Bruno Bezerra, diretor-executivo da Abraidi
Em conversa com o UOL, o presidente do Sindifisco, Isac Falcão, afirmou que mercadorias da área de saúde estão “passando normalmente” pelas alfândegas.
“Não admitimos, em hipótese nenhuma, que algum equipamento de saúde tenha morosidade”, diz Falcão. “Se isso está acontecendo, a pessoa responsável pela carga tem que procurar a autoridade do dia e informar a circunstância.”
Efeito econômico
Falcão afirma que, com o movimento dos auditores, o impacto sobre os diferentes setores da economia é inevitável.
Cada categoria profissional, quando faz uma mobilização, reivindicando algum direito, cria impacto em algum setor. Não há uma mobilização que não impacte. Entendemos que o movimento dos auditores gera certo desconforto.
Isac Falcão, presidente do Sindifisco
Os auditores da Receita possuem duas demandas principais: o aumento do orçamento para atuação do órgão em 2022 e a regulamentação de um bônus por produtividade, criado por meio de lei em 2017. O bônus nunca foi pago aos servidores.
“Os auditores têm um acordo com o governo federal que não é cumprido há cinco anos”, afirma Falcão, em referência ao bônus. “Será que estes segmentos [da economia] esperariam cinco anos para o cumprimento de um acordo?”, acrescenta, referindo-se às associações que manifestaram descontentamento com a operação padrão.
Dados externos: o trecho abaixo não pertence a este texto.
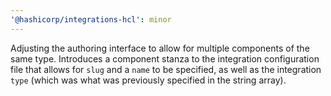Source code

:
 ```yaml
---
'@hashicorp/integrations-hcl': minor
---
```


Adjusting the authoring interface to allow for multiple components of the same type. Introduces a component stanza to the integration configuration file that allows for `slug` and a `name` to be specified, as well as the integration `type` (which was what was previously specified in the string array).
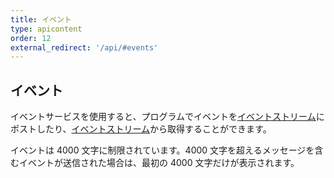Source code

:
 ```yaml
---
title: イベント
type: apicontent
order: 12
external_redirect: '/api/#events'
---
```

## イベント

イベントサービスを使用すると、プログラムでイベントを[イベントストリーム][1]にポストしたり、[イベントストリーム][1]から取得することができます。

イベントは 4000 文字に制限されています。4000 文字を超えるメッセージを含むイベントが送信された場合は、最初の 4000 文字だけが表示されます。

[1]: /ja/graphing/event_stream
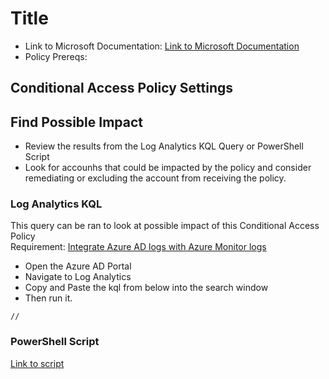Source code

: # Title
* Link to Microsoft Documentation: [Link to Microsoft Documentation]()
* Policy Prereqs:

## Conditional Access Policy Settings

## Find Possible Impact
* Review the results from the Log Analytics KQL Query or PowerShell Script
* Look for accounhs that could be impacted by the policy and consider remediating or excluding the account from receiving the policy.

### Log Analytics KQL
This query can be ran to look at possible impact of this Conditional Access Policy  
Requirement: [Integrate Azure AD logs with Azure Monitor logs](https://learn.microsoft.com/en-us/azure/active-directory/reports-monitoring/howto-integrate-activity-logs-with-log-analytics)
 * Open the Azure AD Portal
 * Navigate to Log Analytics
 * Copy and Paste the kql from below into the search window
 * Then run it.
```
//

```

### PowerShell Script
[Link to script]()
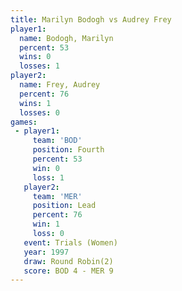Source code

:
 ```yaml
---
title: Marilyn Bodogh vs Audrey Frey
player1:               
  name: Bodogh, Marilyn
  percent: 53          
  wins: 0              
  losses: 1            
player2:               
  name: Frey, Audrey   
  percent: 76          
  wins: 1              
  losses: 0            
games:
 - player1:          
     team: 'BOD'     
     position: Fourth
     percent: 53     
     win: 0          
     loss: 1         
   player2:        
     team: 'MER'   
     position: Lead
     percent: 76   
     win: 1        
     loss: 0       
   event: Trials (Women)
   year: 1997           
   draw: Round Robin(2) 
   score: BOD 4 - MER 9 
---
```

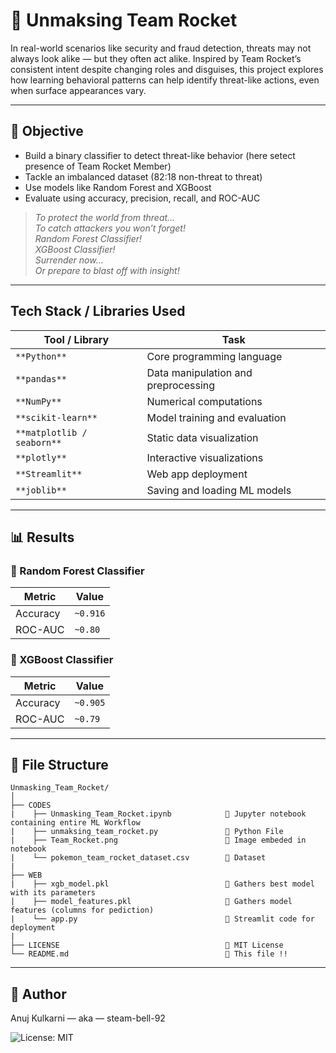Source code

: # 🚀 Unmaksing Team Rocket
In real-world scenarios like security and fraud detection, threats may not always look alike — but they often act alike. Inspired by Team Rocket’s consistent intent despite changing roles and disguises, this project explores how learning behavioral patterns can help identify threat-like actions, even when surface appearances vary.

---

## 🎯 Objective

- Build a binary classifier to detect threat-like behavior (here setect presence of Team Rocket Member)
- Tackle an imbalanced dataset (82:18 non-threat to threat)
- Use models like Random Forest and XGBoost
- Evaluate using accuracy, precision, recall, and ROC-AUC

> *To protect the world from threat…*  
> *To catch attackers you won’t forget!*  
> *Random Forest Classifier!*  
> *XGBoost Classifier!*  
> *Surrender now…*  
> *Or prepare to blast off with insight!*

 ---

 ## Tech Stack / Libraries Used
 
|      Tool / Library        |                Task                 | 
|----------------------------|-------------------------------------|
| `**Python**`               | Core programming language           |
| `**pandas**`               | Data manipulation and preprocessing | 
| `**NumPy**`                | Numerical computations              |
| `**scikit-learn**`         | Model training and evaluation       |
| `**matplotlib / seaborn**` | Static data visualization           |
| `**plotly**`               | Interactive visualizations          |
| `**Streamlit**`            | Web app deployment                  |
| `**joblib**`               |  Saving and loading ML models       |

---
 
## 📊 Results

### 🔁 Random Forest Classifier   

| Metric    | Value     |                                
|-----------|-----------|                                
| Accuracy  | `~0.916`  |                              
| ROC-AUC   | `~0.80`   |                              
                                                                   
### 🔘 XGBoost Classifier

| Metric     | Value     |
|------------|-----------|
| Accuracy   | `~0.905`  |
| ROC-AUC    | `~0.79`   |

---

## 📁 File Structure

```
Unmasking_Team_Rocket/
│
├── CODES
|    ├── Unmasking_Team_Rocket.ipynb            🔹 Jupyter notebook containing entire ML Workflow
|    ├── unmaksing_team_rocket.py               🔹 Python File
|    ├── Team_Rocket.png                        🔹 Image embeded in notebook
|    └── pokemon_team_rocket_dataset.csv        🔹 Dataset
|
├── WEB
|    ├── xgb_model.pkl                          🔹 Gathers best model with its parameters
|    ├── model_features.pkl                     🔹 Gathers model features (columns for pediction)
|    └── app.py                                 🔹 Streamlit code for deployment
|
├── LICENSE                                     🔹 MIT License
└── README.md                                   🔹 This file !!
```

---

## 👤 Author
Anuj Kulkarni — aka — steam-bell-92

![License: MIT](https://img.shields.io/badge/License-MIT-yellow.svg)
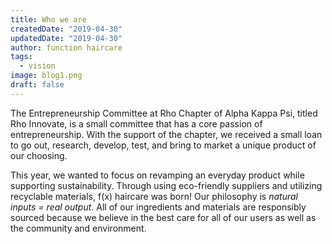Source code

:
 ```yaml
---
title: Who we are
createdDate: "2019-04-30"
updatedDate: "2019-04-30"
author: function haircare
tags:
  - vision
image: blog1.png
draft: false
---
```


The Entrepreneurship Committee at Rho Chapter of Alpha Kappa Psi, titled Rho Innovate, is a small committee that has a core passion of entrepreneurship. With the support of the chapter, we received a small loan to go out, research, develop, test, and bring to market a unique product of our choosing. 

This year, we wanted to focus on revamping an everyday product while supporting sustainability. Through using eco-friendly suppliers and utilizing recyclable materials, f(x) haircare was born! Our philosophy is _natural inputs = real output_. All of our ingredients and materials are responsibly sourced because we believe in the best care for all of our users as well as the community and environment. 
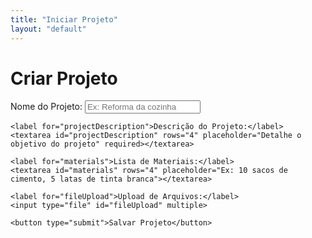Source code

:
 ```yaml
---
title: "Iniciar Projeto"
layout: "default"
---
```


<div class="container">
  <h1>Criar Projeto</h1>
  <form id="projectForm">
    <label for="projectName">Nome do Projeto:</label>
    <input type="text" id="projectName" placeholder="Ex: Reforma da cozinha" required>

    <label for="projectDescription">Descrição do Projeto:</label>
    <textarea id="projectDescription" rows="4" placeholder="Detalhe o objetivo do projeto" required></textarea>

    <label for="materials">Lista de Materiais:</label>
    <textarea id="materials" rows="4" placeholder="Ex: 10 sacos de cimento, 5 latas de tinta branca"></textarea>

    <label for="fileUpload">Upload de Arquivos:</label>
    <input type="file" id="fileUpload" multiple>

    <button type="submit">Salvar Projeto</button>
  </form>
</div>

<script>
  document.getElementById('projectForm').addEventListener('submit', function(e) {
      e.preventDefault();
      const projectName = document.getElementById('projectName').value;
      const projectDescription = document.getElementById('projectDescription').value;
      alert(`Projeto "${projectName}" salvo com sucesso!`);
  });
</script>
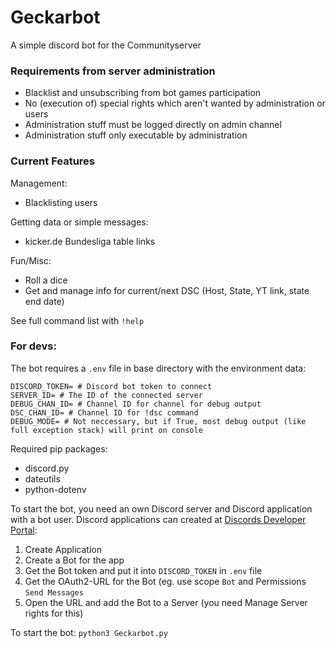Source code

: # Geckarbot
A simple discord bot for the Communityserver

### Requirements from server administration
- Blacklist and unsubscribing from bot games participation
- No (execution of) special rights which aren't wanted by administration or users
- Administration stuff must be logged directly on admin channel
- Administration stuff only executable by administration

### Current Features
Management:
- Blacklisting users

Getting data or simple messages:
- kicker.de Bundesliga table links

Fun/Misc:
- Roll a dice
- Get and manage info for current/next DSC (Host, State, YT link, state end date)

See full command list with `!help`

### For devs:
The bot requires a `.env` file in base directory with the environment data:
```
DISCORD_TOKEN= # Discord bot token to connect
SERVER_ID= # The ID of the connected server
DEBUG_CHAN_ID= # Channel ID for channel for debug output
DSC_CHAN_ID= # Channel ID for !dsc command
DEBUG_MODE= # Not neccessary, but if True, most debug output (like full exception stack) will print on console
```
Required pip packages:
- discord.py 
- dateutils
- python-dotenv

To start the bot, you need an own Discord server and Discord application with a bot user. Discord applications can created at [Discords Developer Portal](https://discord.com/developers/applications):
1. Create Application
2. Create a Bot for the app
3. Get the Bot token and put it into `DISCORD_TOKEN` in `.env` file
4. Get the OAuth2-URL for the Bot (eg. use scope `Bot` and Permissions `Send Messages`
5. Open the URL and add the Bot to a Server (you need Manage Server rights for this)

To start the bot: `python3 Geckarbot.py`
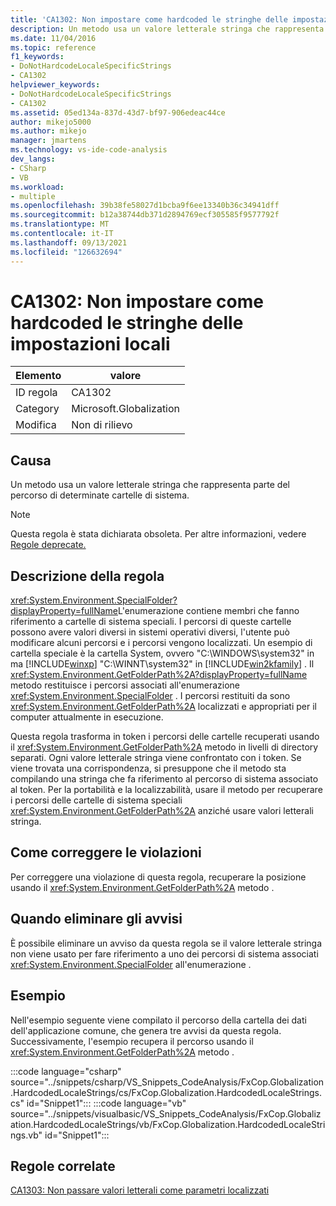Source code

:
 ```yaml
---
title: 'CA1302: Non impostare come hardcoded le stringhe delle impostazioni locali'
description: Un metodo usa un valore letterale stringa che rappresenta parte del percorso di determinate cartelle di sistema.
ms.date: 11/04/2016
ms.topic: reference
f1_keywords:
- DoNotHardcodeLocaleSpecificStrings
- CA1302
helpviewer_keywords:
- DoNotHardcodeLocaleSpecificStrings
- CA1302
ms.assetid: 05ed134a-837d-43d7-bf97-906edeac44ce
author: mikejo5000
ms.author: mikejo
manager: jmartens
ms.technology: vs-ide-code-analysis
dev_langs:
- CSharp
- VB
ms.workload:
- multiple
ms.openlocfilehash: 39b38fe58027d1bcba9f6ee13340b36c34941dff
ms.sourcegitcommit: b12a38744db371d2894769ecf305585f9577792f
ms.translationtype: MT
ms.contentlocale: it-IT
ms.lasthandoff: 09/13/2021
ms.locfileid: "126632694"
---
```

# <a name="ca1302-do-not-hardcode-locale-specific-strings"></a>CA1302: Non impostare come hardcoded le stringhe delle impostazioni locali

|Elemento|valore|
|-|-|
|ID regola|CA1302|
|Category|Microsoft.Globalization|
|Modifica|Non di rilievo|

## <a name="cause"></a>Causa
Un metodo usa un valore letterale stringa che rappresenta parte del percorso di determinate cartelle di sistema.

> [!NOTE]
> Questa regola è stata dichiarata obsoleta. Per altre informazioni, vedere [Regole deprecate.](fxcop-unported-deprecated-rules.md)

## <a name="rule-description"></a>Descrizione della regola
<xref:System.Environment.SpecialFolder?displayProperty=fullName>L'enumerazione contiene membri che fanno riferimento a cartelle di sistema speciali. I percorsi di queste cartelle possono avere valori diversi in sistemi operativi diversi, l'utente può modificare alcuni percorsi e i percorsi vengono localizzati. Un esempio di cartella speciale è la cartella System, ovvero "C:\WINDOWS\system32" in ma [!INCLUDE[winxp](../code-quality/includes/winxp_md.md)] "C:\WINNT\system32" in [!INCLUDE[win2kfamily](../code-quality/includes/win2kfamily_md.md)] . Il <xref:System.Environment.GetFolderPath%2A?displayProperty=fullName> metodo restituisce i percorsi associati all'enumerazione <xref:System.Environment.SpecialFolder> . I percorsi restituiti da sono <xref:System.Environment.GetFolderPath%2A> localizzati e appropriati per il computer attualmente in esecuzione.

Questa regola trasforma in token i percorsi delle cartelle recuperati usando il <xref:System.Environment.GetFolderPath%2A> metodo in livelli di directory separati. Ogni valore letterale stringa viene confrontato con i token. Se viene trovata una corrispondenza, si presuppone che il metodo sta compilando una stringa che fa riferimento al percorso di sistema associato al token. Per la portabilità e la localizzabilità, usare il metodo per recuperare i percorsi delle cartelle di sistema speciali <xref:System.Environment.GetFolderPath%2A> anziché usare valori letterali stringa.

## <a name="how-to-fix-violations"></a>Come correggere le violazioni
Per correggere una violazione di questa regola, recuperare la posizione usando il <xref:System.Environment.GetFolderPath%2A> metodo .

## <a name="when-to-suppress-warnings"></a>Quando eliminare gli avvisi
È possibile eliminare un avviso da questa regola se il valore letterale stringa non viene usato per fare riferimento a uno dei percorsi di sistema associati <xref:System.Environment.SpecialFolder> all'enumerazione .

## <a name="example"></a>Esempio
Nell'esempio seguente viene compilato il percorso della cartella dei dati dell'applicazione comune, che genera tre avvisi da questa regola. Successivamente, l'esempio recupera il percorso usando il <xref:System.Environment.GetFolderPath%2A> metodo .

:::code language="csharp" source="../snippets/csharp/VS_Snippets_CodeAnalysis/FxCop.Globalization.HardcodedLocaleStrings/cs/FxCop.Globalization.HardcodedLocaleStrings.cs" id="Snippet1":::
:::code language="vb" source="../snippets/visualbasic/VS_Snippets_CodeAnalysis/FxCop.Globalization.HardcodedLocaleStrings/vb/FxCop.Globalization.HardcodedLocaleStrings.vb" id="Snippet1":::

## <a name="related-rules"></a>Regole correlate
[CA1303: Non passare valori letterali come parametri localizzati](/dotnet/fundamentals/code-analysis/quality-rules/ca1303)
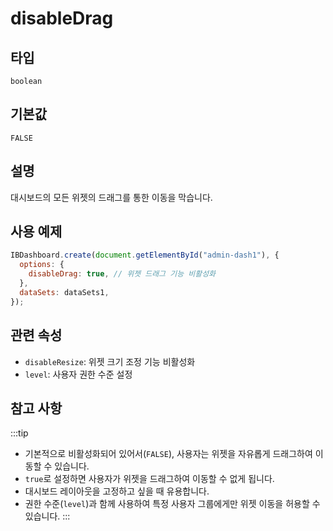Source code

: # disableDrag

## 타입

`boolean`

## 기본값

`FALSE`

## 설명

대시보드의 모든 위젯의 드래그를 통한 이동을 막습니다.

## 사용 예제

```javascript
IBDashboard.create(document.getElementById("admin-dash1"), {
  options: {
    disableDrag: true, // 위젯 드래그 기능 비활성화
  },
  dataSets: dataSets1,
});
```

## 관련 속성
- `disableResize`: 위젯 크기 조정 기능 비활성화
- `level`: 사용자 권한 수준 설정


## 참고 사항
:::tip
- 기본적으로 비활성화되어 있어서(`FALSE`), 사용자는 위젯을 자유롭게 드래그하여 이동할 수 있습니다.
- `true`로 설정하면 사용자가 위젯을 드래그하여 이동할 수 없게 됩니다.
- 대시보드 레이아웃을 고정하고 싶을 때 유용합니다.
- 권한 수준(`level`)과 함께 사용하여 특정 사용자 그룹에게만 위젯 이동을 허용할 수 있습니다.
:::
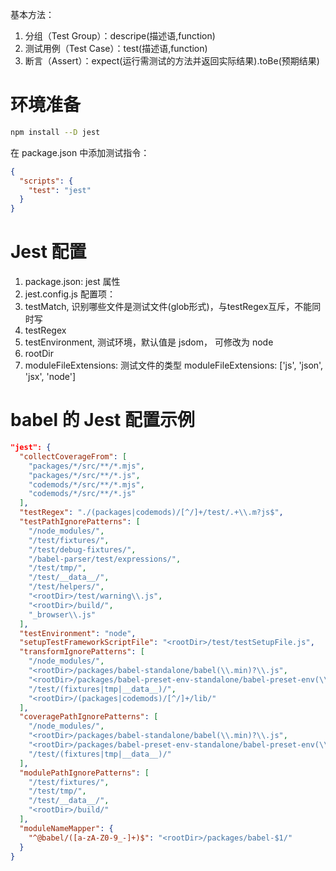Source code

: 

基本方法：
1. 分组（Test Group）：descripe(描述语,function)
2. 测试用例（Test Case）：test(描述语,function)
3. 断言（Assert）：expect(运行需测试的方法并返回实际结果).toBe(预期结果)




# 环境准备
```bash
npm install --D jest
```
在 package.json 中添加测试指令：
```json
{
  "scripts": {
    "test": "jest"
  }
}
```

# Jest 配置

1. package.json: jest 属性
2. jest.config.js
配置项：
1. testMatch, 识别哪些文件是测试文件(glob形式)，与testRegex互斥，不能同时写
2. testRegex
3. testEnvironment, 测试环境，默认值是 jsdom， 可修改为 node
4. rootDir
5. moduleFileExtensions: 测试文件的类型
moduleFileExtensions: ['js', 'json', 'jsx', 'node']


# babel 的 Jest 配置示例
```json
"jest": {
  "collectCoverageFrom": [
    "packages/*/src/**/*.mjs",
    "packages/*/src/**/*.js",
    "codemods/*/src/**/*.mjs",
    "codemods/*/src/**/*.js"
  ],
  "testRegex": "./(packages|codemods)/[^/]+/test/.+\\.m?js$",
  "testPathIgnorePatterns": [
    "/node_modules/",
    "/test/fixtures/",
    "/test/debug-fixtures/",
    "/babel-parser/test/expressions/",
    "/test/tmp/",
    "/test/__data__/",
    "/test/helpers/",
    "<rootDir>/test/warning\\.js",
    "<rootDir>/build/",
    "_browser\\.js"
  ],
  "testEnvironment": "node",
  "setupTestFrameworkScriptFile": "<rootDir>/test/testSetupFile.js",
  "transformIgnorePatterns": [
    "/node_modules/",
    "<rootDir>/packages/babel-standalone/babel(\\.min)?\\.js",
    "<rootDir>/packages/babel-preset-env-standalone/babel-preset-env(\\.min)?\\.js",
    "/test/(fixtures|tmp|__data__)/",
    "<rootDir>/(packages|codemods)/[^/]+/lib/"
  ],
  "coveragePathIgnorePatterns": [
    "/node_modules/",
    "<rootDir>/packages/babel-standalone/babel(\\.min)?\\.js",
    "<rootDir>/packages/babel-preset-env-standalone/babel-preset-env(\\.min)?\\.js",
    "/test/(fixtures|tmp|__data__)/"
  ],
  "modulePathIgnorePatterns": [
    "/test/fixtures/",
    "/test/tmp/",
    "/test/__data__/",
    "<rootDir>/build/"
  ],
  "moduleNameMapper": {
    "^@babel/([a-zA-Z0-9_-]+)$": "<rootDir>/packages/babel-$1/"
  }
}
```




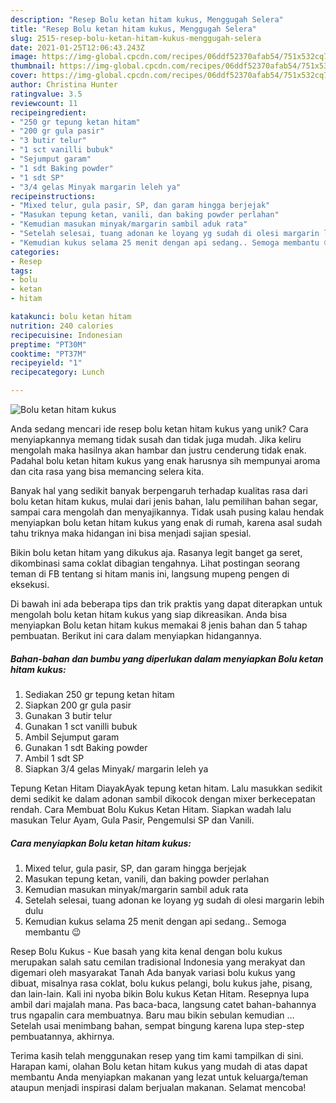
 ```yaml
---
description: "Resep Bolu ketan hitam kukus, Menggugah Selera"
title: "Resep Bolu ketan hitam kukus, Menggugah Selera"
slug: 2515-resep-bolu-ketan-hitam-kukus-menggugah-selera
date: 2021-01-25T12:06:43.243Z
image: https://img-global.cpcdn.com/recipes/06ddf52370afab54/751x532cq70/bolu-ketan-hitam-kukus-foto-resep-utama.jpg
thumbnail: https://img-global.cpcdn.com/recipes/06ddf52370afab54/751x532cq70/bolu-ketan-hitam-kukus-foto-resep-utama.jpg
cover: https://img-global.cpcdn.com/recipes/06ddf52370afab54/751x532cq70/bolu-ketan-hitam-kukus-foto-resep-utama.jpg
author: Christina Hunter
ratingvalue: 3.5
reviewcount: 11
recipeingredient:
- "250 gr tepung ketan hitam"
- "200 gr gula pasir"
- "3 butir telur"
- "1 sct vanilli bubuk"
- "Sejumput garam"
- "1 sdt Baking powder"
- "1 sdt SP"
- "3/4 gelas Minyak margarin leleh ya"
recipeinstructions:
- "Mixed telur, gula pasir, SP, dan garam hingga berjejak"
- "Masukan tepung ketan, vanili, dan baking powder perlahan"
- "Kemudian masukan minyak/margarin sambil aduk rata"
- "Setelah selesai, tuang adonan ke loyang yg sudah di olesi margarin lebih dulu"
- "Kemudian kukus selama 25 menit dengan api sedang.. Semoga membantu 😉"
categories:
- Resep
tags:
- bolu
- ketan
- hitam

katakunci: bolu ketan hitam 
nutrition: 240 calories
recipecuisine: Indonesian
preptime: "PT30M"
cooktime: "PT37M"
recipeyield: "1"
recipecategory: Lunch

---
```



![Bolu ketan hitam kukus](https://img-global.cpcdn.com/recipes/06ddf52370afab54/751x532cq70/bolu-ketan-hitam-kukus-foto-resep-utama.jpg)

Anda sedang mencari ide resep bolu ketan hitam kukus yang unik? Cara menyiapkannya memang tidak susah dan tidak juga mudah. Jika keliru mengolah maka hasilnya akan hambar dan justru cenderung tidak enak. Padahal bolu ketan hitam kukus yang enak harusnya sih mempunyai aroma dan cita rasa yang bisa memancing selera kita.

Banyak hal yang sedikit banyak berpengaruh terhadap kualitas rasa dari bolu ketan hitam kukus, mulai dari jenis bahan, lalu pemilihan bahan segar, sampai cara mengolah dan menyajikannya. Tidak usah pusing kalau hendak menyiapkan bolu ketan hitam kukus yang enak di rumah, karena asal sudah tahu triknya maka hidangan ini bisa menjadi sajian spesial.

Bikin bolu ketan hitam yang dikukus aja. Rasanya legit banget ga seret, dikombinasi sama coklat dibagian tengahnya. Lihat postingan seorang teman di FB tentang si hitam manis ini, langsung mupeng pengen di eksekusi.


Di bawah ini ada beberapa tips dan trik praktis yang dapat diterapkan untuk mengolah bolu ketan hitam kukus yang siap dikreasikan. Anda bisa menyiapkan Bolu ketan hitam kukus memakai 8 jenis bahan dan 5 tahap pembuatan. Berikut ini cara dalam menyiapkan hidangannya.

<!--inarticleads1-->

##### Bahan-bahan dan bumbu yang diperlukan dalam menyiapkan Bolu ketan hitam kukus:

1. Sediakan 250 gr tepung ketan hitam
1. Siapkan 200 gr gula pasir
1. Gunakan 3 butir telur
1. Gunakan 1 sct vanilli bubuk
1. Ambil Sejumput garam
1. Gunakan 1 sdt Baking powder
1. Ambil 1 sdt SP
1. Siapkan 3/4 gelas Minyak/ margarin leleh ya


Tepung Ketan Hitam DiayakAyak tepung ketan hitam. Lalu masukkan sedikit demi sedikit ke dalam adonan sambil dikocok dengan mixer berkecepatan rendah. Cara Membuat Bolu Kukus Ketan Hitam. Siapkan wadah lalu masukan Telur Ayam, Gula Pasir, Pengemulsi SP dan Vanili. 

<!--inarticleads2-->

##### Cara menyiapkan Bolu ketan hitam kukus:

1. Mixed telur, gula pasir, SP, dan garam hingga berjejak
1. Masukan tepung ketan, vanili, dan baking powder perlahan
1. Kemudian masukan minyak/margarin sambil aduk rata
1. Setelah selesai, tuang adonan ke loyang yg sudah di olesi margarin lebih dulu
1. Kemudian kukus selama 25 menit dengan api sedang.. Semoga membantu 😉


Resep Bolu Kukus - Kue basah yang kita kenal dengan bolu kukus merupakan salah satu cemilan tradisional Indonesia yang merakyat dan digemari oleh masyarakat Tanah Ada banyak variasi bolu kukus yang dibuat, misalnya rasa coklat, bolu kukus pelangi, bolu kukus jahe, pisang, dan lain-lain. Kali ini nyoba bikin Bolu kukus Ketan Hitam. Resepnya lupa ambil dari majalah mana. Pas baca-baca, langsung catet bahan-bahannya trus ngapalin cara membuatnya. Baru mau bikin sebulan kemudian … Setelah usai menimbang bahan, sempat bingung karena lupa step-step pembuatannya, akhirnya. 

Terima kasih telah menggunakan resep yang tim kami tampilkan di sini. Harapan kami, olahan Bolu ketan hitam kukus yang mudah di atas dapat membantu Anda menyiapkan makanan yang lezat untuk keluarga/teman ataupun menjadi inspirasi dalam berjualan makanan. Selamat mencoba!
Conforme Falcão, o movimento continuará até que as reivindicações sejam atendidas. Atualmente, conforme o sindicato, praticamente todos os auditores que atuam na atividade aduaneira no Brasil —cerca de mil trabalhadores— estão participando da operação padrão.
Receita e Ministério da Economia
A Receita Federal e o Ministério da Economia foram questionados pelo UOL sobre os efeitos da operação padrão dos auditores. Eles não se pronunciaram.